▶ **Your assignment**: Keep only the lines of the material below that contain the word "Python". Copy those lines.

########################################

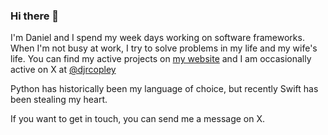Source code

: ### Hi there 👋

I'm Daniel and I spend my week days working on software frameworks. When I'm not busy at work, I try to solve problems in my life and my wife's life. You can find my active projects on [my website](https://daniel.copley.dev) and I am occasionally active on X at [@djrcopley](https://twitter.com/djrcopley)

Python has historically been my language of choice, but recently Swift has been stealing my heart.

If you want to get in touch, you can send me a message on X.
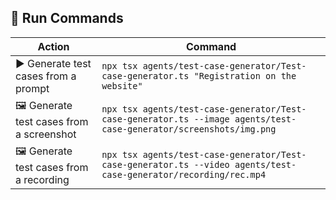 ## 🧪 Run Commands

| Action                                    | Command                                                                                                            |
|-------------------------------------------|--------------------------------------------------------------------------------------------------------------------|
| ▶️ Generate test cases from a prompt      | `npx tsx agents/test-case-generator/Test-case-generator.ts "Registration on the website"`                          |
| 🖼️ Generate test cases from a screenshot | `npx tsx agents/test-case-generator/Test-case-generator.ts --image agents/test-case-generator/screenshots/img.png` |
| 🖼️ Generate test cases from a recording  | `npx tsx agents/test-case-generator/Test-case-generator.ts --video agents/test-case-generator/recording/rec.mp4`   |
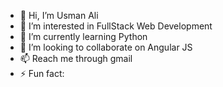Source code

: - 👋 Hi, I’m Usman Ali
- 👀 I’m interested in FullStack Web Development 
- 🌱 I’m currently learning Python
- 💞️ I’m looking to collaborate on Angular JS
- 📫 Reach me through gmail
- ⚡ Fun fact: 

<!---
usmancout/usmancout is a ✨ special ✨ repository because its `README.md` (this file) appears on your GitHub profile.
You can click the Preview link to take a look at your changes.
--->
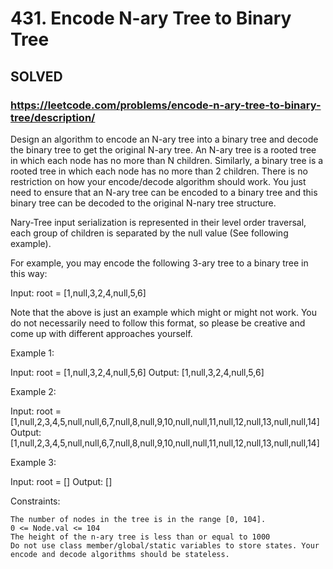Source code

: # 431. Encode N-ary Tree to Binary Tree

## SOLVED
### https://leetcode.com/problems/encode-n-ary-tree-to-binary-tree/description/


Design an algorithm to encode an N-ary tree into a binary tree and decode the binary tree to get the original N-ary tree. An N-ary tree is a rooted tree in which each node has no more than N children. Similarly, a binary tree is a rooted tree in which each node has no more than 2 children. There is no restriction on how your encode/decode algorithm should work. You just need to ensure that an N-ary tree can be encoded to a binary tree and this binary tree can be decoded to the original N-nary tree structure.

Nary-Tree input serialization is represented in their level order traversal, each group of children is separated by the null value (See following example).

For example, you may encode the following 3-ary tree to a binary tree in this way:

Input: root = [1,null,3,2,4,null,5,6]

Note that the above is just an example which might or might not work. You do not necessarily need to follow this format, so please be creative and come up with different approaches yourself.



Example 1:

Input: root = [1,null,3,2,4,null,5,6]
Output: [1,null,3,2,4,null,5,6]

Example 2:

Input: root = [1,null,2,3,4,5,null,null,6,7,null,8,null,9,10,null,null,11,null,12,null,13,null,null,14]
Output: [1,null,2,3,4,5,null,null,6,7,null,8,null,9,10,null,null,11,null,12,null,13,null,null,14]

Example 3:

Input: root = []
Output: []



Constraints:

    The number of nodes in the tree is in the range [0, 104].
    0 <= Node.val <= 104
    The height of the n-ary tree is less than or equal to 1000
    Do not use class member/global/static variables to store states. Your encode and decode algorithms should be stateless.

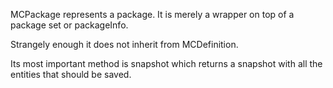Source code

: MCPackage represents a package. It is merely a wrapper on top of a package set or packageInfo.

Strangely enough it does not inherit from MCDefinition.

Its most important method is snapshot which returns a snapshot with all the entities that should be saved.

########################################

▶ **Solved problem**:
Python has historically been my language of choice, but recently Swift has been stealing my heart.
- 🌱 I’m currently learning Python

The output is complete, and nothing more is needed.